I am working on an application whose bottleneck is list1.Except(list2). From this post : should i use Except or Contains when dealing with HashSet or so in Linq the complexity of except is O(m+n) (m and n standing for the sizes of the lists). However, my lists are sorted. Can this help ?

The first implementation I can think of :

foreach element in list2 (m operations)
    look for it in list1 (ln(n) operations)
    if present 
        set it to null (O(1), removing has a O(n))
    else continue

It has complexity O(m*ln(n)), which is very interesting when m is small and n is large (this is exactly the case with my data sets : m is around 50, n is around 1 000 000). However the fact that it produces null may have a lot of implications on the functions using it... Is there any way to keep this complexity, without having to write nulls (and then keeping track of them)

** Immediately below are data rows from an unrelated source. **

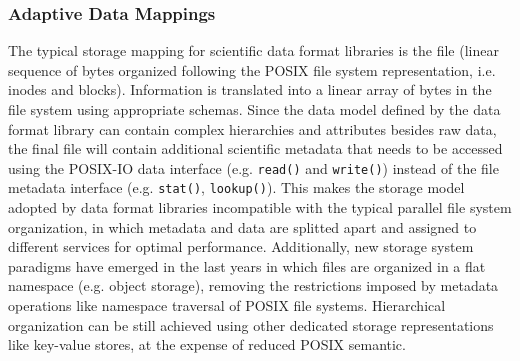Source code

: 






\subsubsection{Adaptive Data Mappings}
The typical storage mapping for scientific data format libraries is the file (linear sequence of bytes organized following the POSIX file system representation, i.e. inodes and blocks). Information is translated into a linear array of bytes in the file system using appropriate schemas. Since the data model defined by the data format library can contain complex hierarchies and attributes besides raw data, the final file will contain additional scientific metadata that needs to be accessed using the POSIX-IO data interface (e.g. \texttt{read()} and \texttt{write()}) instead of the file metadata interface (e.g. \texttt{stat()}, \texttt{lookup()}). This makes the storage model adopted by data format libraries incompatible with the typical parallel file system organization, in which metadata and data are splitted apart and assigned to different services for optimal performance. Additionally, new storage system paradigms have emerged in the last years in which files are organized in a flat namespace (e.g. object storage), removing the restrictions imposed by metadata operations like namespace traversal of POSIX file systems. Hierarchical organization can be still achieved using other dedicated storage representations like key-value stores, at the expense of reduced POSIX semantic.

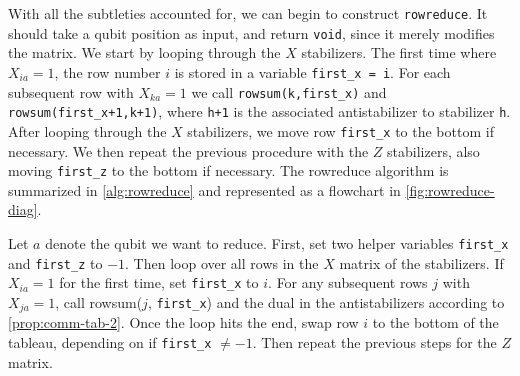 With all the subtleties accounted for, we can begin to construct
\verb|rowreduce|. It should take a qubit position as input, and return
\verb|void|, since it merely modifies the matrix. We start by looping through
the $X$ stabilizers. The first time where $X_{ia}=1$, the row number $i$ is
stored in a variable \verb|first_x = i|. For each subsequent row with $X_{ka}=1$
we call \verb|rowsum(k,first_x)| and \verb|rowsum(first_x+1,k+1)|, where
\verb|h+1| is the associated antistabilizer to stabilizer \verb|h|. After
looping through the $X$ stabilizers, we move row \verb|first_x| to the bottom
if necessary. We then repeat the previous procedure with the $Z$ stabilizers,
also moving \verb|first_z| to the bottom if necessary. 
The rowreduce algorithm is summarized in \cref{alg:rowreduce} and represented
as a flowchart in \cref{fig:rowreduce-diag}.
\begin{alg}[Rowreduce]\label{alg:rowreduce}
  Let $a$ denote the qubit we want to reduce. First, set two helper variables
  \verb|first_x| and \verb|first_z| to $-1$. Then loop over all rows in the $X$
  matrix of the stabilizers. If $X_{ia} = 1$ for the first time, set
  \verb|first_x| to $i$. For any subsequent rows $j$ with $X_{ja} = 1$, call
  rowsum($j$, \verb|first_x|) and the dual in the antistabilizers according to
  \cref{prop:comm-tab-2}. Once the loop hits the end, swap row $i$ to the
  bottom of the tableau, depending on if \verb|first_x| $\neq-1$. Then repeat
  the previous steps for the $Z$ matrix.
\end{alg}

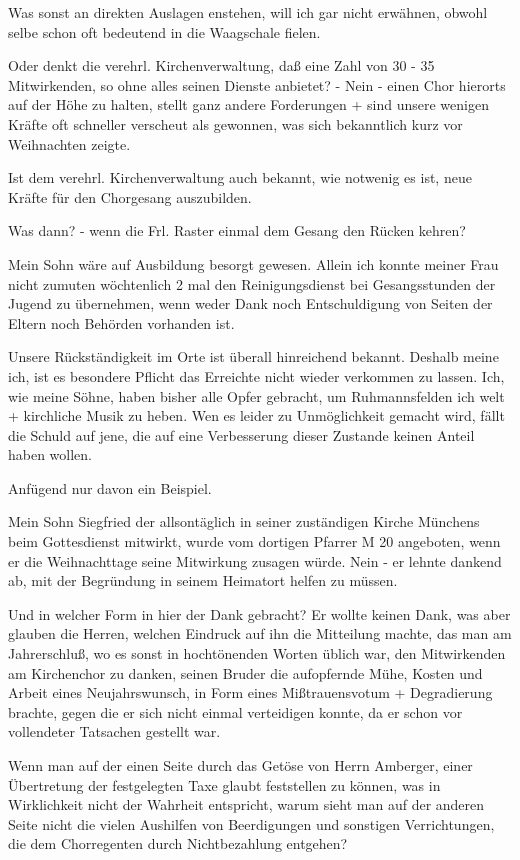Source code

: \documentclass{book}
\begin{document}
Was sonst an direkten Auslagen enstehen, will ich gar nicht erwähnen, obwohl
selbe schon oft bedeutend in die Waagschale fielen.

Oder denkt die verehrl. Kirchenverwaltung, daß eine Zahl von 30 - 35
Mitwirkenden, so ohne alles seinen Dienste anbietet? - Nein - einen Chor
hierorts auf der Höhe zu halten, stellt ganz andere Forderungen + sind unsere
wenigen Kräfte oft schneller verscheut als gewonnen, was sich bekanntlich kurz
vor Weihnachten zeigte.

Ist dem verehrl. Kirchenverwaltung auch bekannt, wie notwenig es ist, neue
Kräfte für den Chorgesang auszubilden.

Was dann? - wenn die Frl. Raster einmal dem Gesang den Rücken kehren?

Mein Sohn wäre auf Ausbildung besorgt gewesen. Allein ich konnte meiner Frau
nicht zumuten wöchtenlich 2 mal den Reinigungsdienst bei Gesangsstunden der
Jugend zu übernehmen, wenn weder Dank noch Entschuldigung von Seiten der Eltern
noch Behörden vorhanden ist.

Unsere Rückständigkeit im Orte ist überall hinreichend bekannt. Deshalb meine
ich, ist es besondere Pflicht das Erreichte nicht wieder verkommen zu lassen.
Ich, wie meine Söhne, haben bisher alle Opfer gebracht, um Ruhmannsfelden ich
welt + kirchliche Musik zu heben. Wen es leider zu Unmöglichkeit gemacht wird,
fällt die Schuld auf jene, die auf eine Verbesserung dieser Zustande keinen
Anteil haben wollen.

Anfügend nur davon ein Beispiel.

Mein Sohn Siegfried der allsontäglich in seiner zuständigen Kirche Münchens beim
Gottesdienst mitwirkt, wurde vom dortigen Pfarrer M 20 angeboten, wenn er die
Weihnachttage seine Mitwirkung zusagen würde. Nein - er lehnte dankend ab, mit
der Begründung in seinem Heimatort helfen zu müssen.

Und in welcher Form in hier der Dank gebracht? Er wollte keinen Dank, was aber
glauben die Herren, welchen Eindruck auf ihn die Mitteilung machte, das man am
Jahrerschluß, wo es sonst in hochtönenden Worten üblich war, den Mitwirkenden am
Kirchenchor zu danken, seinen Bruder die aufopfernde Mühe, Kosten und Arbeit
eines Neujahrswunsch, in Form eines Mißtrauensvotum + Degradierung brachte,
gegen die er sich nicht einmal verteidigen konnte, da er schon vor vollendeter
Tatsachen gestellt war.

Wenn man auf der einen Seite durch das Getöse von Herrn Amberger, einer
Übertretung der festgelegten Taxe glaubt feststellen zu können, was in
Wirklichkeit nicht der Wahrheit entspricht, warum sieht man auf der anderen
Seite nicht die vielen Aushilfen von Beerdigungen und sonstigen Verrichtungen,
die dem Chorregenten durch Nichtbezahlung entgehen?
\end{document}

Any help would be greatly appreciated!

Answer 1

using System;
using System.Collections.Generic;

public class Test
{
    public static void Main()
    {
        var listM = new List<int>();
        var listN = new List<int>();
        for(int i = 0, x = 0; x < 50; i+=13, x++) { 
            listM.Add(i);
        }
        for(int i = 0, x = 0; x < 10000; i+=7, x++) { 
            listN.Add(i);
        }
        Console.WriteLine(SortedExcept(listM, listN).Count);
    }

    public static List<T> SortedExcept<T>(List<T> m, List<T> n) {
        var result = new List<T>();
        foreach(var itm in m) {
            var index = n.BinarySearch(itm);
            if(index < 0) { 
                result.Add(itm); 
            }
        }
        return result;
    }
}

EDIT Here's the O(M + N) version as well

public static List<T> SortedExcept2<T>(List<T> m, List<T> n) where T : IComparable<T> {
    var result = new List<T>();
    int i = 0, j = 0;
    if(n.Count == 0) {
        result.AddRange(m);
        return result;
    }
    while(i < m.Count) {
        if(m[i].CompareTo(n[j]) < 0) {
            result.Add(m[i]);
            i++;
        } else if(m[i].CompareTo(n[j]) > 0) {
            j++;
        } else {
            i++;
        }
        if(j >= n.Count) {
            for(; i < m.Count; i++) { 
                result.Add(m[i]); 
            }
            break;
        }
    }
    return result;
}

In a quick & dirty benchmark http://ideone.com/Y2oEQD M + N is always faster even when N is 10million. BinarySearch suffers penalties because it's accessing array memory in a non-linear fashion; this causes cache misses which slows down the algorithm, so the larger N gets the more memory access penalties with BinarySearch.

Answer 2

If both lists are sorted, then you can implement your own solution easily:

listA except listB algorithm then works as follows:

1. Start from the beginning of both lists
2. If listA element is smaller than the listB element,
   then include the listA element in the output and advance listA
3. If listB element is smaller than the listA element, advance listB
4. If listA and listB elements are equal,
   advance both lists and do not push the element to the output

Repeat until listA is exhausted. Take special care that listB might be exhausted before listA.